● **What is required**
From the entries below, return every line that includes the word "EMADt".

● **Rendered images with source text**
***

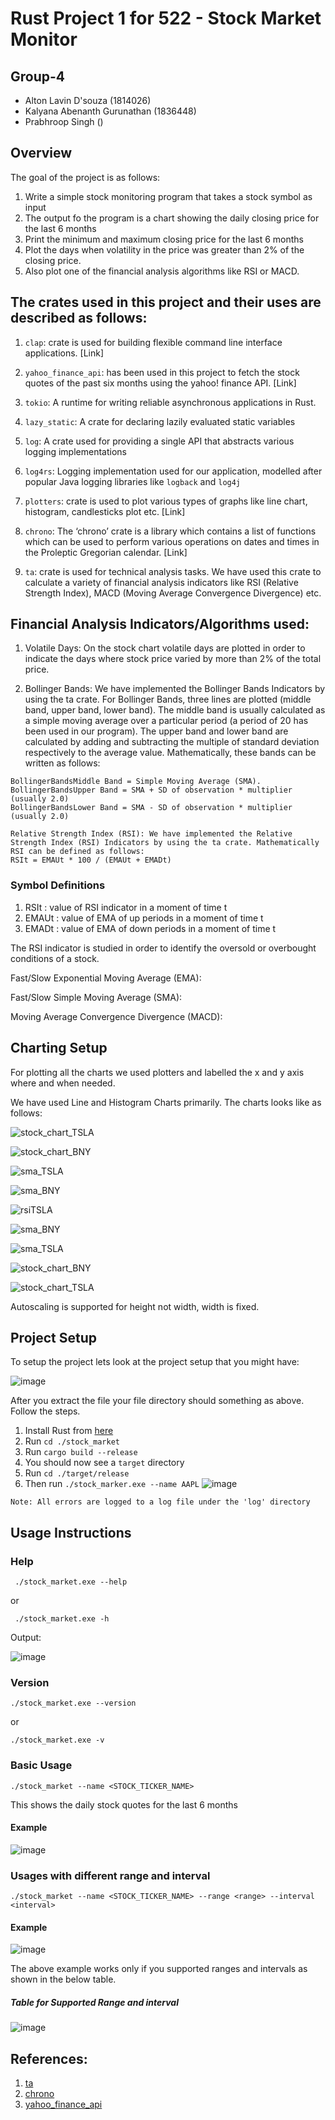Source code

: # Rust Project 1 for 522 - Stock Market Monitor

## Group-4
- Alton Lavin D'souza (1814026)
- Kalyana Abenanth Gurunathan (1836448)
- Prabhroop Singh ()

## Overview 

The goal of the project is as follows:
1. Write a simple stock monitoring program that takes a stock symbol as input
2. The output fo the program is a chart showing the daily closing price for the last 6 months
3. Print the minimum and maximum closing price for the last 6 months 
4. Plot the days when volatility in the price was greater than 2% of the closing price.
5. Also plot one of the financial analysis algorithms like RSI or MACD.

## The crates used in this project and their uses are described as follows:

  1. `clap`: crate is used for building flexible command line interface applications. [Link]
  
  2. `yahoo_finance_api`:  has been used in this project to fetch the stock quotes of the past six months using the yahoo! finance API. [Link]
  
  3. `tokio`: A runtime for writing reliable asynchronous applications in Rust.
  
  4. `lazy_static`: A crate for declaring lazily evaluated static variables
  
  5. `log`: A crate used for providing a single API that abstracts various logging implementations
  
  6. `log4rs`: Logging implementation used for our application, modelled after popular Java logging libraries like `logback` and `log4j`
  
  7. `plotters`:  crate is used to plot various types of graphs like line chart, histogram, candlesticks plot etc. [Link]
  
  8. `chrono`: The ‘chrono’ crate is a library which contains a list of functions which can be used to perform various operations on dates and times in the Proleptic Gregorian calendar. [Link] 
  
  9. `ta`: crate is used for technical analysis tasks. We have used this crate to calculate a variety of financial analysis indicators like RSI (Relative Strength   Index), MACD (Moving Average Convergence Divergence) etc.


## Financial Analysis Indicators/Algorithms used:

1. Volatile Days: On the stock chart volatile days are plotted in order to indicate the days where stock price varied by more than 2% of the total price.

2. Bollinger Bands: We have implemented the Bollinger Bands Indicators by using the ta crate. For Bollinger Bands, three lines are plotted (middle band, upper band, lower band). The middle band is usually calculated as a simple moving average over a particular period (a period of 20 has been used in our program). The upper band and lower band are calculated by adding and subtracting the multiple of standard deviation respectively to the average value. Mathematically, these bands can be written as follows: 


```
BollingerBandsMiddle Band = Simple Moving Average (SMA).
BollingerBandsUpper Band = SMA + SD of observation * multiplier (usually 2.0)
BollingerBandsLower Band = SMA - SD of observation * multiplier (usually 2.0)

Relative Strength Index (RSI): We have implemented the Relative Strength Index (RSI) Indicators by using the ta crate. Mathematically RSI can be defined as follows:
RSIt = EMAUt * 100 / (EMAUt + EMADt)
```


### Symbol Definitions

1. RSIt : value of RSI indicator in a moment of time t
2. EMAUt : value of EMA of up periods in a moment of time t
3. EMADt : value of EMA of down periods in a moment of time t

The RSI indicator is studied in order to identify the oversold or overbought conditions of a stock.

Fast/Slow Exponential Moving Average (EMA):

Fast/Slow Simple Moving Average (SMA):

Moving Average Convergence Divergence (MACD):

## Charting Setup

For plotting all the charts we used plotters and labelled the x and y axis where and when needed.

We have used Line and Histogram Charts primarily.
The charts looks like as follows:

![stock_chart_TSLA](https://github.com/user-attachments/assets/afc0b38d-afe9-4aa6-9d2d-ea325377133a)

![stock_chart_BNY](https://github.com/user-attachments/assets/2602b544-ffc0-4582-9fa9-a21f52faa18b)

![sma_TSLA](https://github.com/user-attachments/assets/d8327974-b596-4c3e-a67e-792074a4ab68)

![sma_BNY](https://github.com/user-attachments/assets/341217f6-5fcf-4b18-a603-b17d0b1178a2)


![rsiTSLA](https://github.com/user-attachments/assets/4fc46294-a1e7-4c5f-882f-20b5be03abd2)

![sma_BNY](https://github.com/user-attachments/assets/011434a6-5afb-4fdf-bcaa-3c04eb2e4e90)

![sma_TSLA](https://github.com/user-attachments/assets/1b741162-cb45-496c-8811-9e3704a6ad51)

![stock_chart_BNY](https://github.com/user-attachments/assets/dde48da4-1efd-435f-aa04-91144b5bb971)

![stock_chart_TSLA](https://github.com/user-attachments/assets/4c39ed70-6203-4bbd-b21f-4615608a42c4)







Autoscaling is supported for height not width, width is fixed.


## Project Setup
To setup the project lets look at the project setup that you might have:

![image](https://github.com/user-attachments/assets/e4e89dfa-0567-4f46-9064-735ff605ba18)

After you extract the file your file directory should something as above. Follow the steps.

1. Install Rust from [here](https://www.rust-lang.org/tools/install)
2. Run  `cd ./stock_market`
3. Run `cargo build --release`
4. You should now see a `target` directory
5. Run  `cd ./target/release`
6. Then run `./stock_marker.exe --name AAPL`
![image](https://github.com/user-attachments/assets/b8148f23-519c-4c1f-a3c9-bddbbb7075c8)

`Note: All errors are logged to a log file under the 'log' directory`


## Usage Instructions
### Help
```
 ./stock_market.exe --help
```
or 

```
 ./stock_market.exe -h
```
Output:

![image](https://github.com/user-attachments/assets/91fc9570-894a-4523-a6a7-4823225e4070)

### Version
```
./stock_market.exe --version
```
or 
```
./stock_market.exe -v
```
### Basic Usage
```
./stock_market --name <STOCK_TICKER_NAME>
```
This shows the daily stock quotes for the last 6 months
#### Example
![image](https://github.com/user-attachments/assets/cf07acfc-1d69-406e-80b7-a7f331053888)

### Usages with different range and interval
```
./stock_market --name <STOCK_TICKER_NAME> --range <range> --interval <interval>
```
#### Example
![image](https://github.com/user-attachments/assets/c09a6e1e-3c50-4647-947f-792d39fa48a0)

The above example works only if you supported ranges and intervals as shown in the below table.
##### Table for Supported Range and interval 
![image](https://github.com/user-attachments/assets/b6c952ed-dd8a-4f6f-a4fd-8c102faf6d5a)


## References:
1. [ta](https://docs.rs/ta/0.5.0/ta/)
2. [chrono](https://crates.io/crates/chrono)
3. [yahoo_finance_api](https://crates.io/crates/yahoo_finance_api)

***

● **Task result**
RSIt = EMAUt * 100 / (EMAUt + EMADt)
3. EMADt : value of EMA of down periods in a moment of time t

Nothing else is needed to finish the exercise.